Semiphase Separated Polymer Electrolyte with Continuous Li + Transport and High Mechanical Robustness for Lithium Metal Batteries

Quasi solid-state polymer electrolytes struggle with a mechanical-ionic conductivity trade-off: rigid polymers enhance mechanical stability but hinder ionic transport, while liquid-like plasticizers improve ionic conductivity but lack mechanical robustness. This work addresses this dilemma by designing a nanostructured semiphase separated electrolyte via in situ copolymerization of solvophobic monomer and solvophilic monomer within a deep eutectic electrolyte. Fluorinated solvophobic monomers create cross-linked networks by excluding Li+-polymer interactions and enhance chemical stability, while solvophilic monomer containing polyether side chains improves ionic conductivity by connecting isolated Li+-rich phases at the nanoscale.

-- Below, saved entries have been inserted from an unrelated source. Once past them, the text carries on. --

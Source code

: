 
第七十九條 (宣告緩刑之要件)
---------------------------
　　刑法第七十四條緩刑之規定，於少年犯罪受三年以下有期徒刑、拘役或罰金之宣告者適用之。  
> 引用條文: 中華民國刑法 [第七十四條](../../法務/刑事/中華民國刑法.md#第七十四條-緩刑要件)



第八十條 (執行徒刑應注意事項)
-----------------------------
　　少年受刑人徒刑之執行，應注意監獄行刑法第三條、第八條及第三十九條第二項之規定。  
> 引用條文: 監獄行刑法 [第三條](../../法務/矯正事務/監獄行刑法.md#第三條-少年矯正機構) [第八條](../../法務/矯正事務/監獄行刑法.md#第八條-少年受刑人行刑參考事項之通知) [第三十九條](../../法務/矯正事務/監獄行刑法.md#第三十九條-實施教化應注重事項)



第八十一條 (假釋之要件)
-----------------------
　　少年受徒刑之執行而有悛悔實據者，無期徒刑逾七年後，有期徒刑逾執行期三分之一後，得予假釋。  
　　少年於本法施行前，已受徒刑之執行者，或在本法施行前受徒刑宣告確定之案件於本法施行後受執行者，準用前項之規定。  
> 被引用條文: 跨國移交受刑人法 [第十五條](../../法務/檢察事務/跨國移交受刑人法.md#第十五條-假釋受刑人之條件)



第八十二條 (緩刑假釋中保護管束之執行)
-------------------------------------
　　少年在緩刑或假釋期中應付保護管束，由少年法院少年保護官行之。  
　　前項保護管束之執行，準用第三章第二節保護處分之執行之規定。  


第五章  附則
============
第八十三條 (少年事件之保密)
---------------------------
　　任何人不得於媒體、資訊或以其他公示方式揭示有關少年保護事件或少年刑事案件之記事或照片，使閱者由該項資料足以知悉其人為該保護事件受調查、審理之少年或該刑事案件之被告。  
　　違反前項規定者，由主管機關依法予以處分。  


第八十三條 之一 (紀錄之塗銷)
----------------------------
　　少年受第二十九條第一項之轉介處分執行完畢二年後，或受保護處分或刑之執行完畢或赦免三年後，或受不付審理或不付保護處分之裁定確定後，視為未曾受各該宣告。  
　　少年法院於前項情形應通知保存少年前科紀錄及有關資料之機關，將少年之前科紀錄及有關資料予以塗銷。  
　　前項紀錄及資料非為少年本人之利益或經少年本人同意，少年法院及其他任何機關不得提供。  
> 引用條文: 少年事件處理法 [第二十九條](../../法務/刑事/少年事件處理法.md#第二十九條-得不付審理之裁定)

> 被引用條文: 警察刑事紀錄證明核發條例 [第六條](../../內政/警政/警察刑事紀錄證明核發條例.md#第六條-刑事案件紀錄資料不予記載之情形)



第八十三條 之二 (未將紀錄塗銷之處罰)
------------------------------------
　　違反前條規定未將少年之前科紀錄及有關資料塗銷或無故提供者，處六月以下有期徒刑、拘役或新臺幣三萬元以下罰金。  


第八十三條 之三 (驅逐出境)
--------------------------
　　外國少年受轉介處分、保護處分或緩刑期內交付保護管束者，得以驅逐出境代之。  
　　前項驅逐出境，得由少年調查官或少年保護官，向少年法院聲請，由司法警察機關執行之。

Therefore, the optimized polymer electrolyte exhibits high tensile strain (570%), superior ionic conductivity (1.69 mS cm–1 at 30 °C), high Li+ transference number (0.655), and excellent oxidation stability (4.95 V). Based on a mechanochemical synergistic interface stabilization mechanism derived from the carefully designed molecular structure, it also enables ultrastable lithium plating/stripping (3000 h) and a 4.1 mA cm–2 critical current density, and supports 4.5 V NCM811 coin cells and a 307 Wh kg–1 Li metal pouch cell. These advancements deepen the understanding of bridging the inherent mechanical-ionic conductivity trade-off, thereby accelerating the development of high-safety and high-energy-density lithium metal batteries.